For instance, your former employer may allow you to be on COBRA and switch to a cheaper plan, like an HMO, during the annual open-enrollment period.

If there is a family member who has a medical condition that would preclude private coverage, some companies will allow you to have only that person on the group COBRA. You could get an individual plan for everyone else.

Lyon said the unemployed also shouldn’t be scared off by the idea of an individual plan even though there may be some compromises.

In 1986, Congress approved the Consolidated Omnibus Budget Reconciliation Act (COBRA), which requires that employers with 20 or more employees who are covered by group health insurance be able to continue that insurance for up to 18 months after they leave the company.Former employees have 60 days to decide whether to enroll in COBRA. In most cases, they will have to pay the full cost of the premium plus a 2 percent administrative fee. Costs can range from $250 a month for an individual to as much as $1,500 for family coverage.For more information on COBRA, go online to: www.cobrahealth.com.

“Individual plans usually are less expensive than group plans, but the benefits usually are not as good,” she said.

Individual plans also may be a good choice for someone in this uncertain economy, where a new job might not work out and end before a person becomes eligible for COBRA. The individual plan would guarantee continued coverage.

Lyon advises people to seek long-term insurance instead of a temporary plan.

“I know a lot of people who thought they’d find a job in 12 months, and 18 months later they are still looking,” she said.

Most important, said Lyon, don’t try to go without insurance, even if you are the epitome of health.

She uses her own situation as an example.

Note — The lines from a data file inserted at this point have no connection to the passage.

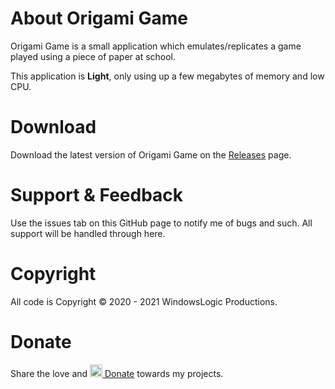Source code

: # About Origami Game
Origami Game is a small application which emulates/replicates a game played using a piece of paper at school.

This application is **Light**, only using up a few megabytes of memory and low CPU.

# Download

Download the latest version of Origami Game on the [Releases](https://github.com/windowslogic/origami-game/releases) page.

# Support & Feedback

Use the issues tab on this GitHub page to notify me of bugs and such. All support will be handled through here.

# Copyright
All code is Copyright © 2020 - 2021 WindowsLogic Productions.

# Donate
Share the love and <a href="https://www.paypal.com/donate?hosted_button_id=8TE9GD6PAGB8Q"><img width="20" height=auto alt="Donate" src="https://windowslogic.co.uk/img/donate.png"> Donate</a> towards my projects.
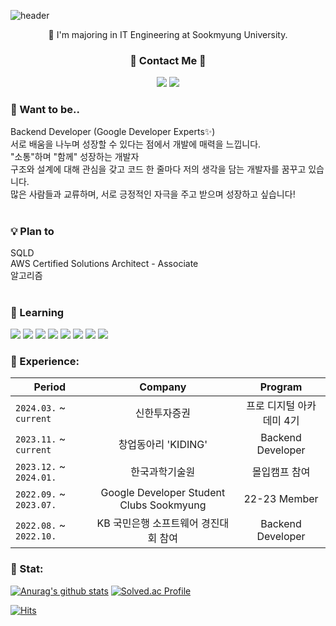 ![header](https://capsule-render.vercel.app/api?type=wave&color=ADD8E6&height=350&section=header&text=☁️%20ChaeYeon%20☁️&fontSize=40) 


<p align="center">
🏫 I'm majoring in IT Engineering at Sookmyung University. <br>
</p>

<h3 align="center">💌 Contact Me 💌</h3>
<p align="center">
      <a href="mailto:kate2236e@gmail.com"><img src = "https://img.shields.io/badge/mail-red?style=flat-square&logo=GMail&logoColor=white"></a>
      <a href="https://www.instagram.com/c._yeo0n/"><img src = "https://img.shields.io/badge/Instagram-E4405F?style=flat-square&logo=Instagram&logoColor=white"></a>
</p> 
  
### 💭 Want to be..

Backend Developer (Google Developer Experts✨) <br>
서로 배움을 나누며 성장할 수 있다는 점에서 개발에 매력을 느낍니다.<br>
"소통"하며 "함께" 성장하는 개발자<br>
구조와 설계에 대해 관심을 갖고 코드 한 줄마다 저의 생각을 담는 개발자를 꿈꾸고 있습니다.<br>
많은 사람들과 교류하며, 서로 긍정적인 자극을 주고 받으며 성장하고 싶습니다! <br><br>

### 💡 Plan to
SQLD <br>
AWS Certified Solutions Architect - Associate <br>
알고리즘 <br><br>

### 🌱 Learning
  <img src="https://img.shields.io/badge/python-3776AB?style=for-the-badge&logo=python&logoColor=white"> <!-- python -->
  <img src="https://img.shields.io/badge/JAVA-007396?style=for-the-badge&logo=python&logoColor=white"> <!-- java -->
  <img src="https://img.shields.io/badge/SpringBoot-6DB33F?style=for-the-badge&logo=SpringBoot&logoColor=white"> <!-- spring boot -->
  <img src="https://img.shields.io/badge/AWS ec2-FF9900?style=for-the-badge&logo=amazonec2&logoColor=white"/>
  <img src="https://img.shields.io/badge/AWS RDS-527FFF?style=for-the-badge&logo=amazonrds&logoColor=white"/>
  <img src="https://img.shields.io/badge/AWS S3-527FFF?style=for-the-badge&logo=amazons3&logoColor=white"/>
  <img src="https://img.shields.io/badge/Github Actions-2088FF?style=for-the-badge&logo=githubactions&logoColor=white"/>
  <img src="https://img.shields.io/badge/git-F05032?style=for-the-badge&logo=git&logoColor=white"> <!-- git -->



### 🏢 Experience: 
| Period | Company | Program |
|-------|:--------:|:---------:|
| `2024.03.` ~ `current` | 신한투자증권 | 프로 디지털 아카데미 4기  |
| `2023.11.` ~ `current` | 창업동아리 'KIDING' | Backend Developer |
| `2023.12.` ~ `2024.01.` | 한국과학기술원 | 몰입캠프 참여 |
| `2022.09.` ~ `2023.07.` | Google Developer Student Clubs Sookmyung | 22-23 Member |
| `2022.08.` ~ `2022.10.` | KB 국민은행 소프트웨어 경진대회 참여 | Backend Developer |

### 🏅 Stat:
[![Anurag's github stats](https://github-readme-stats.vercel.app/api?username=ChaeyeonHan)](https://github.com/anuraghazra/github-readme-stats)
[![Solved.ac Profile](http://mazassumnida.wtf/api/v2/generate_badge?boj=walbe0528)](https://solved.ac/walbe0528/)

[![Hits](https://hits.seeyoufarm.com/api/count/incr/badge.svg?url=https%3A%2F%2Fgithub.com%2FChaeyeonHan&count_bg=%234E87E5&title_bg=%23555555&icon=&icon_color=%23E7E7E7&title=hits&edge_flat=false)](https://hits.seeyoufarm.com)


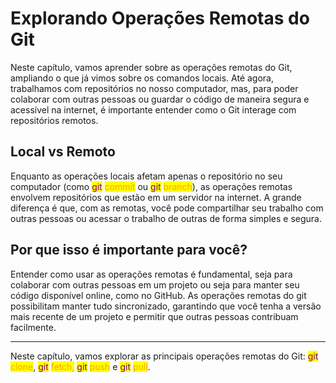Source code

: # Explorando Operações Remotas do Git

Neste capítulo, vamos aprender sobre as operações remotas do Git, ampliando o que já vimos sobre os comandos locais. Até agora, trabalhamos com repositórios no nosso computador, mas, para poder colaborar com outras pessoas ou guardar o código de maneira segura e acessível na internet, é importante entender como o Git interage com repositórios remotos.

## Local vs Remoto

Enquanto as operações locais afetam apenas o repositório no seu computador (como <mark style="color:purple;">git</mark> <mark style="color:orange;">commit</mark> ou <mark style="color:purple;">git</mark> <mark style="color:orange;">branch</mark>), as operações remotas envolvem repositórios que estão em um servidor na internet. A grande diferença é que, com as remotas, você pode compartilhar seu trabalho com outras pessoas ou acessar o trabalho de outras de forma simples e segura.

## Por que isso é importante para você?

Entender como usar as operações remotas é fundamental, seja para colaborar com outras pessoas em um projeto ou seja para manter seu código disponível online, como no GitHub. As operações remotas do git possibilitam manter tudo sincronizado, garantindo que você tenha a versão mais recente de um projeto e permitir que outras pessoas contribuam facilmente.

***

Neste capítulo, vamos explorar as principais operações remotas do Git: <mark style="color:purple;">git</mark> <mark style="color:orange;">clone</mark>, <mark style="color:purple;">git</mark> <mark style="color:orange;">fetch,</mark> <mark style="color:purple;">git</mark> <mark style="color:orange;">push</mark> e <mark style="color:purple;">git</mark> <mark style="color:orange;">pull</mark>.
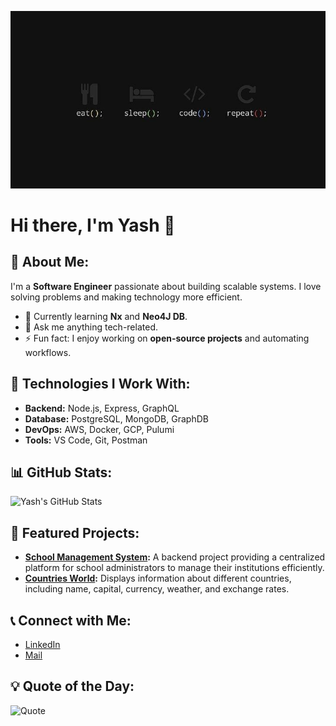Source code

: ![Banner](./images/image-1.png)
# Hi there, I'm Yash 👋

## 💫 About Me:
I'm a **Software Engineer** passionate about building scalable systems. I love solving problems and making technology more efficient.

- 🌱 Currently learning **Nx** and **Neo4J DB**.
- 💬 Ask me anything tech-related.
- ⚡ Fun fact: I enjoy working on **open-source projects** and automating workflows.

## 🚀 Technologies I Work With:
- **Backend:** Node.js, Express, GraphQL  
- **Database:** PostgreSQL, MongoDB, GraphDB  
- **DevOps:** AWS, Docker, GCP, Pulumi  
- **Tools:** VS Code, Git, Postman  

## 📊 GitHub Stats:
![Yash's GitHub Stats](https://github-readme-stats.vercel.app/api?username=yashrsb&show_icons=true&hide_title=true&count_private=true&theme=radical)

## 📂 Featured Projects:
- **[School Management System](https://github.com/yashrsb/School-Management-System):** A backend project providing a centralized platform for school administrators to manage their institutions efficiently.  
- **[Countries World](https://github.com/yashrsb/countries_world):** Displays information about different countries, including name, capital, currency, weather, and exchange rates.  

## 📞 Connect with Me:
- [LinkedIn](https://www.linkedin.com/in/yash-raj-singh-b-2b229a198/)
- [Mail](mailto:yrajsingh0001@![Quote](https://quotes-github-readme.vercel.app/api?type=horizontal&theme=radical)gmail.com)

## 💡 Quote of the Day:
![Quote](https://quotes-github-readme.vercel.app/api?type=horizontal&theme=radical)

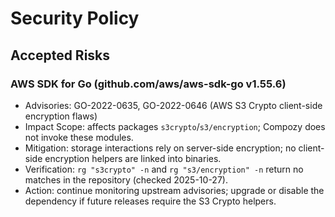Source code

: # Security Policy

## Accepted Risks

### AWS SDK for Go (github.com/aws/aws-sdk-go v1.55.6)

- Advisories: GO-2022-0635, GO-2022-0646 (AWS S3 Crypto client-side encryption flaws)
- Impact Scope: affects packages `s3crypto`/`s3/encryption`; Compozy does not invoke these modules.
- Mitigation: storage interactions rely on server-side encryption; no client-side encryption helpers are linked into binaries.
- Verification: `rg "s3crypto" -n` and `rg "s3/encryption" -n` return no matches in the repository (checked 2025-10-27).
- Action: continue monitoring upstream advisories; upgrade or disable the dependency if future releases require the S3 Crypto helpers.
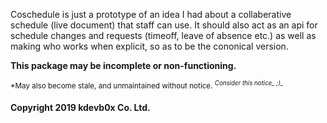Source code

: Coschedule is just a prototype of an idea I had about a collaberative schedule (live document) that staff can use. It should also act as an api for schedule changes and requests (timeoff, leave of absence etc.) as well as making who works when explicit, so as to be the cononical version.

<strong> __This package may be incomplete or non-functioning.__ </strong>

<sub> *May also become stale, and unmaintained without notice. <sup> *_Consider this notice__ ;)_* </sup> </sub>

#### Copyright 2019 kdevb0x Co. Ltd.


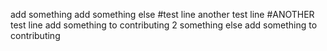 add something
add something else
#test line
another test line
#ANOTHER test line
add something to contributing
2 something else
add something to contributing
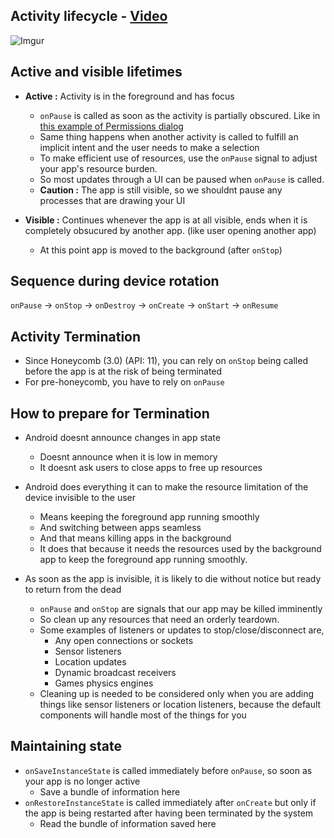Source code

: ## Activity lifecycle - [Video](https://www.youtube.com/watch?t=68&v=85MppyLJHz0)
![Imgur](http://i.imgur.com/3ZWKSjU.png)

## Active and visible lifetimes

* **Active :**  Activity is in the foreground and has focus
  * `onPause` is called as soon as the activity is partially obscured. Like in [this example of Permissions dialog](http://www.androidpolice.com/wp-content/uploads/2014/06/nexusae0_wm_Screenshot_2014-05-15-11-20-031.png)
  * Same thing happens when another activity is called to fulfill an implicit intent and the user needs to make a selection
  * To make efficient use of resources, use the `onPause` signal to adjust your app's resource burden.
  * So most updates through a UI can be paused when `onPause` is called.
  * **Caution :** The app is still visible, so we shouldnt pause any processes that are drawing your UI

* **Visible :** Continues whenever the app is at all visible, ends when it is completely obsucured by another app. (like user opening another app)
  * At this point app is moved to the background (after `onStop`)

## Sequence during device rotation

`onPause` -> `onStop` -> `onDestroy` -> `onCreate` -> `onStart` -> `onResume`

## Activity Termination

* Since Honeycomb (3.0) (API: 11), you can rely on `onStop` being called before the app is at the risk of being terminated
* For pre-honeycomb, you have to rely on `onPause`

## How to prepare for Termination

* Android doesnt announce changes in app state
  * Doesnt announce when it is low in memory
  * It doesnt ask users to close apps to free up resources

* Android does everything it can to make the resource limitation of the device invisible to the user
  * Means keeping the foreground app running smoothly
  * And switching between apps seamless
  * And that means killing apps in the background
  * It does that because it needs the resources used by the background app to keep the foreground app running smoothly.

* As soon as the app is invisible, it is likely to die without notice but ready to return from the dead
  * `onPause` and `onStop` are signals that our app may be killed imminently
  * So clean up any resources that need an orderly teardown.
  * Some examples of listeners or updates to stop/close/disconnect are,
    * Any open connections or sockets 
    * Sensor listeners
    * Location updates
    * Dynamic broadcast receivers
    * Games physics engines
  * Cleaning up is needed to be considered only when you are adding things like sensor listeners or location listeners, because the default components will handle most of the things for you

## Maintaining state
* `onSaveInstanceState` is called immediately before `onPause`, so soon as your app is no longer active
  * Save a bundle of information here 
* `onRestoreInstanceState` is called immediately after `onCreate` but only if the app is being restarted after having been terminated by the system
  * Read the bundle of information saved here 

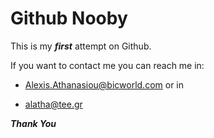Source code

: # Github Nooby

This is my **_first_** attempt on Github.

If you want to contact me you can reach me in:

+ Alexis.Athanasiou@bicworld.com  or in 

+ alatha@tee.gr

***Thank You***
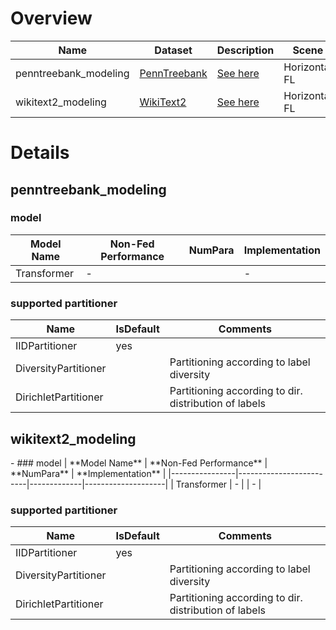 # Overview
| **Name**                | **Dataset**                                              | **Description**                      | **Scene**     | **Download**                                                                                           | **Remark** |
|-------------------------|----------------------------------------------------------|--------------------------------------|---------------|--------------------------------------------------------------------------------------------------------|------------|
| penntreebank_modeling    | [PennTreebank]()                                         | [See here](#penntreebank_modeling)    | Horizontal FL | [Click Here](https://github.com/WwZzz/easyFL/raw/FLGo/resources/benchmark/penntreebank_modeling.zip)    | -          |
| wikitext2_modeling | [WikiText2]() | [See here](#wikitext2_modeling) | Horizontal FL | [Click Here](https://github.com/WwZzz/easyFL/raw/FLGo/resources/benchmark/wikitext2_modeling.zip) |            |

# Details

## **penntreebank_modeling**
<div id="penntreebank_modeling"></div>

### model
| **Model Name** | **Non-Fed Performance** | **NumPara** | **Implementation** |
|----------------|-------------------------|-------------|--------------------|
| Transformer    | -                       |             | -                  |

### supported partitioner
| Name                 | IsDefault | Comments                                               |
|----------------------|-----------|--------------------------------------------------------|
| IIDPartitioner       | yes       |                                                        |
| DiversityPartitioner |           | Partitioning according to label diversity              |
| DirichletPartitioner |           | Partitioning according to dir. distribution of labels  |


## **wikitext2_modeling**
<div id="wikitext2_modeling"></div>
-
### model
| **Model Name** | **Non-Fed Performance** | **NumPara** | **Implementation** |
|----------------|-------------------------|-------------|--------------------|
| Transformer            | -                       |             | -                  |


### supported partitioner
| Name                 | IsDefault | Comments                                               |
|----------------------|-----------|--------------------------------------------------------|
| IIDPartitioner       | yes       |                                                        |
| DiversityPartitioner |           | Partitioning according to label diversity              |
| DirichletPartitioner |           | Partitioning according to dir. distribution of labels  |

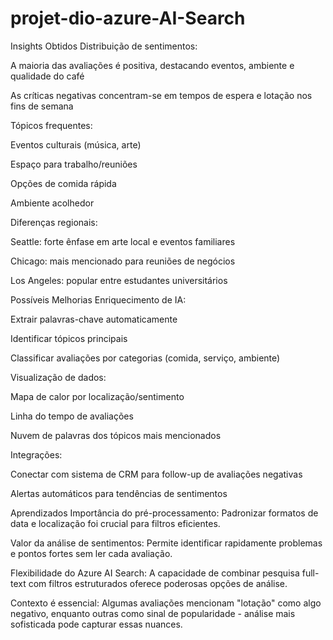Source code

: # projet-dio-azure-AI-Search

Insights Obtidos
Distribuição de sentimentos:

A maioria das avaliações é positiva, destacando eventos, ambiente e qualidade do café

As críticas negativas concentram-se em tempos de espera e lotação nos fins de semana

Tópicos frequentes:

Eventos culturais (música, arte)

Espaço para trabalho/reuniões

Opções de comida rápida

Ambiente acolhedor

Diferenças regionais:

Seattle: forte ênfase em arte local e eventos familiares

Chicago: mais mencionado para reuniões de negócios

Los Angeles: popular entre estudantes universitários

Possíveis Melhorias
Enriquecimento de IA:

Extrair palavras-chave automaticamente

Identificar tópicos principais

Classificar avaliações por categorias (comida, serviço, ambiente)

Visualização de dados:

Mapa de calor por localização/sentimento

Linha do tempo de avaliações

Nuvem de palavras dos tópicos mais mencionados

Integrações:

Conectar com sistema de CRM para follow-up de avaliações negativas

Alertas automáticos para tendências de sentimentos

Aprendizados
Importância do pré-processamento: Padronizar formatos de data e localização foi crucial para filtros eficientes.

Valor da análise de sentimentos: Permite identificar rapidamente problemas e pontos fortes sem ler cada avaliação.

Flexibilidade do Azure AI Search: A capacidade de combinar pesquisa full-text com filtros estruturados oferece poderosas opções de análise.

Contexto é essencial: Algumas avaliações mencionam "lotação" como algo negativo, enquanto outras como sinal de popularidade - análise mais sofisticada pode capturar essas nuances.
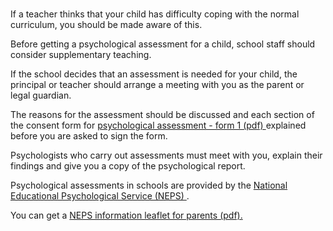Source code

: ###

If a teacher thinks that your child has difficulty coping with the normal
curriculum, you should be made aware of this.

Before getting a psychological assessment for a child, school staff should
consider supplementary teaching.

If the school decides that an assessment is needed for your child, the
principal or teacher should arrange a meeting with you as the parent or legal
guardian.

The reasons for the assessment should be discussed and each section of the
consent form for [ psychological assessment - form 1 (pdf)
](https://assets.gov.ie/41788/9f0a90d1dbdf426bad660fee65c7981e.pdf) explained
before you are asked to sign the form.

Psychologists who carry out assessments must meet with you, explain their
findings and give you a copy of the psychological report.

Psychological assessments in schools are provided by the [ National
Educational Psychological Service (NEPS)
](https://www.gov.ie/en/service/5ef45c-neps/) .

You can get a [ NEPS information leaflet for parents (pdf).
](https://assets.gov.ie/41219/9407bf80d6f54e4c85732884fb535490.pdf)
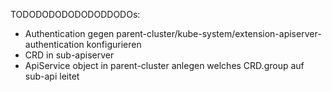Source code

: TODODODODODODODDODOs:

- Authentication gegen parent-cluster/kube-system/extension-apiserver-authentication konfigurieren
- CRD in sub-apiserver
- ApiService object in parent-cluster anlegen welches CRD.group auf sub-api leitet
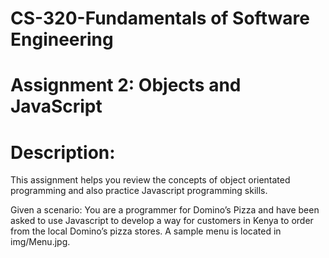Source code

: # CS-320-Fundamentals of Software Engineering
# Assignment 2: Objects and JavaScript
# Description:
This assignment helps you review the concepts of object orientated programming and also practice Javascript programming skills.

Given a scenario: You are a programmer for Domino’s Pizza and have been asked to use Javascript to develop a way for customers in Kenya to order from the local Domino’s pizza stores. A sample menu is located in img/Menu.jpg.
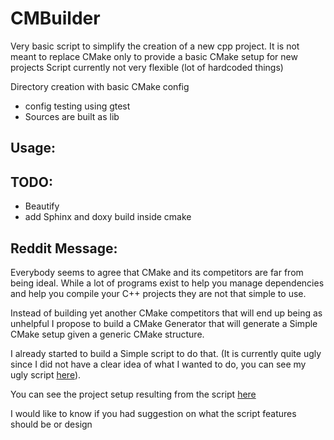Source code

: CMBuilder
=========

Very basic script to simplify the creation of a new cpp project.
It is not meant to replace CMake only to provide a basic CMake setup for new projects
Script currently not very flexible (lot of hardcoded things)

Directory creation with basic CMake config
* config testing using gtest
* Sources are built as lib


Usage:
------



TODO:
-----

* Beautify
* add Sphinx and doxy build inside cmake


Reddit Message:
---------------

Everybody seems to agree that CMake and its competitors are far from being ideal.
While a lot of programs exist to help you manage dependencies and help you compile
your C++ projects they are not that simple to use.

Instead of building yet another CMake competitors that will end up being as unhelpful
I propose to build a CMake Generator that will generate a Simple CMake setup given a generic
CMake structure.

I already started to build a Simple script to do that. (It is currently quite ugly since I did not have
a clear idea of what I wanted to do, you can see my ugly script [here][1]).

You can see the project setup resulting from the script [here][2]

I would like to know if you had suggestion on what the script features should be or design


[1]: link
[2]: project_setup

Last year she was unexpectedly diagnosed with what was believed to be ovarian cancer. Cost of her hospital treatment: $33,000. Then at the end of the year, she had to have her gall bladder removed. Cost: $45,000.

A 1999 study published in the New York University Law Review said about half of people who file for bankruptcy had medical problems and expenses.

“You need the insurance,” she said. “Otherwise, all your assets could be depleted.”